Seems like a lot of work when you can just transcribe with whisper first, though.

Hey @_j

Actually, I have just confirmed that, by querying the completion endpoint with only text capability, I am still able to send audio as input. It then responds with text only.

So I’m guessing, by doing that, since audio isn’t generated no more in the response, I am not paying for it. I’m only paying for the $100/million tokens for audio input. I got rid of the $200/million tokens for audio output.

Got rid of 2/3 of the price like that.

Thing is though, I think you’re right: it still makes more sense to use whisper, as it’s so much cheaper.

I’m writing some test code right now to see how slow it is to first use whisper and then completion with text, versus using completion with input audio directly.

My guess is that it’ll be faster when using input audio directly since the audio processing happens on openAI’s side and they must have optimized the shit out of it.

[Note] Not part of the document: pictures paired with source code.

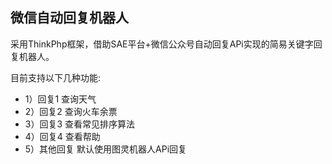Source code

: ﻿## 微信自动回复机器人

采用ThinkPhp框架，借助SAE平台+微信公众号自动回复APi实现的简易关键字回复机器人。

目前支持以下几种功能:  

* 1）回复1 查询天气
* 2）回复2 查询火车余票
* 3）回复3 查看常见排序算法
* 4）回复4 查看帮助
* 5）其他回复 默认使用图灵机器人APi回复

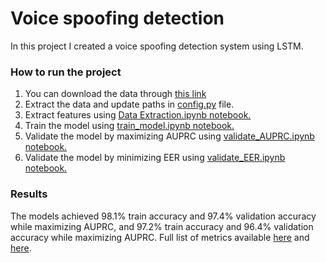 # Voice spoofing detection
<p>In this project I created a voice spoofing detection system using LSTM. <br> </p>

### How to run the project
<ol>
<li>You can download the data through <a href="https://mfd.sk/nX4LvUe9xl3k5XmbciY1nwUq"> this link</a> </li>
<li>Extract the data and update paths in <a href="https://github.com/Alkhaddour/Voice-spoofing-detection/blob/main/config.py"> config.py</a> file.</li>
<li>Extract features using <a href="https://github.com/Alkhaddour/Voice-spoofing-detection/blob/main/config.py"> Data Extraction.ipynb notebook.</a> </li>
<li>Train the model using  <a href="https://github.com/Alkhaddour/Voice-spoofing-detection/blob/main/config.py"> train_model.ipynb notebook.</a> </li>
<li>Validate the model by maximizing AUPRC using <a href="https://github.com/Alkhaddour/Voice-spoofing-detection/blob/main/validate_AUPRC.ipynb"> validate_AUPRC.ipynb notebook.</a> </li>
  <li>Validate the model by minimizing EER using <a href="https://github.com/Alkhaddour/Voice-spoofing-detection/blob/main/validate_EER.ipynb"> validate_EER.ipynb notebook.</a> </li>
</ol>

### Results
<p>
  The models achieved 98.1% train accuracy and 97.4% validation accuracy while maximizing AUPRC, and  97.2% train accuracy and 96.4% validation accuracy while maximizing AUPRC. Full list of metrics available <a href="https://github.com/Alkhaddour/Voice-spoofing-detection/blob/main/output/metrics.csv"> here</a> and <a href="https://github.com/Alkhaddour/Voice-spoofing-detection/blob/main/output/metrics_EER.csv"> here</a>.
</p>
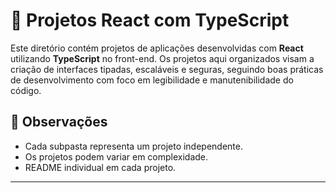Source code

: # 📁 Projetos React com TypeScript

Este diretório contém projetos de aplicações desenvolvidas com **React** utilizando **TypeScript** no front-end. Os projetos aqui organizados visam a criação de interfaces tipadas, escaláveis e seguras, seguindo boas práticas de desenvolvimento com foco em legibilidade e manutenibilidade do código.

## 📌 Observações

- Cada subpasta representa um projeto independente.
- Os projetos podem variar em complexidade.
- README individual em cada projeto.

---
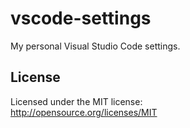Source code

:# vscode-settings

My personal Visual Studio Code settings.

## License ##

Licensed under the MIT license:  
<http://opensource.org/licenses/MIT>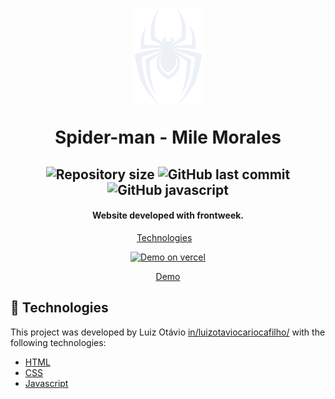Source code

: <h1 align="center">
    <img alt="spider-man" src="https://github.com/luiz123o/spider-man-ps5/blob/staging/assets/svg/spider-logo.svg" />
    <br>
   <p>Spider-man - Mile Morales</p>
</h1>

  <h2 align="center">
  <img alt="Repository size" src="https://img.shields.io/github/repo-size/luiz123o/spider-man-ps5?style=flat-square">
  <img alt="GitHub last commit" src="https://img.shields.io/github/last-commit/luiz123o/spider-man-ps5?style=flat-square">
  <img alt="GitHub javascript" src="https://img.shields.io/github/languages/top/luiz123o/spider-man-ps5?style=flat-square">  
   
  </h2>
  <h4 align="center">
  
  Website developed with frontweek.
</h4>
<p align="center">
  <a href="#rocket-technologies">Technologies</a>&nbsp;&nbsp;&nbsp;  
</p>

<p align="center">
  <a href="https://finances-seven.vercel.app/" target="_blank">
    <img alt="Demo on vercel" height="96" src="https://spider-man-ps5-virid.vercel.app/">
    <p align="center">Demo</p>
  </a>
</p>

## :rocket: Technologies

This project was developed by Luiz Otávio [in/luizotaviocariocafilho/](https://www.linkedin.com/in/luizotaviocariocafilho/) with the following technologies:

- [HTML]()
- [CSS]()
- [Javascript]()
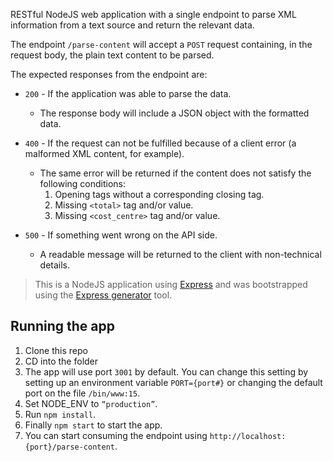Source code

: RESTful NodeJS web application with a single endpoint to parse XML information from a text source and return the relevant data.

The endpoint `/parse-content` will accept a `POST` request containing, in the request body, the plain text content to be parsed.

The expected responses from the endpoint are:

- `200` - If the application was able to parse the data.

  - The response body will include a JSON object with the formatted data.

- `400` - If the request can not be fulfilled because of a client error (a malformed XML content, for example).

  - The same error will be returned if the content does not satisfy the following conditions:
    1. Opening tags without a corresponding closing tag.
    2. Missing `<total>` tag and/or value.
    3. Missing `<cost_centre>` tag and/or value.

- `500` - If something went wrong on the API side.
  - A readable message will be returned to the client with non-technical details.

> This is a NodeJS application using [Express](https://expressjs.com) and was bootstrapped using the [Express generator](https://expressjs.com/en/starter/generator.html) tool.

## Running the app

1. Clone this repo
2. CD into the folder
3. The app will use port `3001` by default. You can change this setting by setting up an environment variable `PORT={port#}` or changing the default port on the file `/bin/www:15`.
4. Set NODE_ENV to `“production”`.
5. Run `npm install`.
6. Finally `npm start` to start the app.
7. You can start consuming the endpoint using `http://localhost:{port}/parse-content`.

I’ll let you know what I find out.

Whisper is actually a much better choice. Delay isn’t too bad, kinda same as when I use the completion with audio capability. I think OpenAI just run whisper on their end when I do that lol.

Thanks a lot for helping out @_j <3 going to close this thread as solved, pointing to the message where I realized you could input audio and force output text only by removing the audio capability (which is counter intuitive imo).

@_j <3 How about a realtime audio analytics use-case when 2 callers are talking on a call and a realtime sentiment is needed and a summary of a call when the call is terminated? isnt it a better choice since whisper does not support realtime.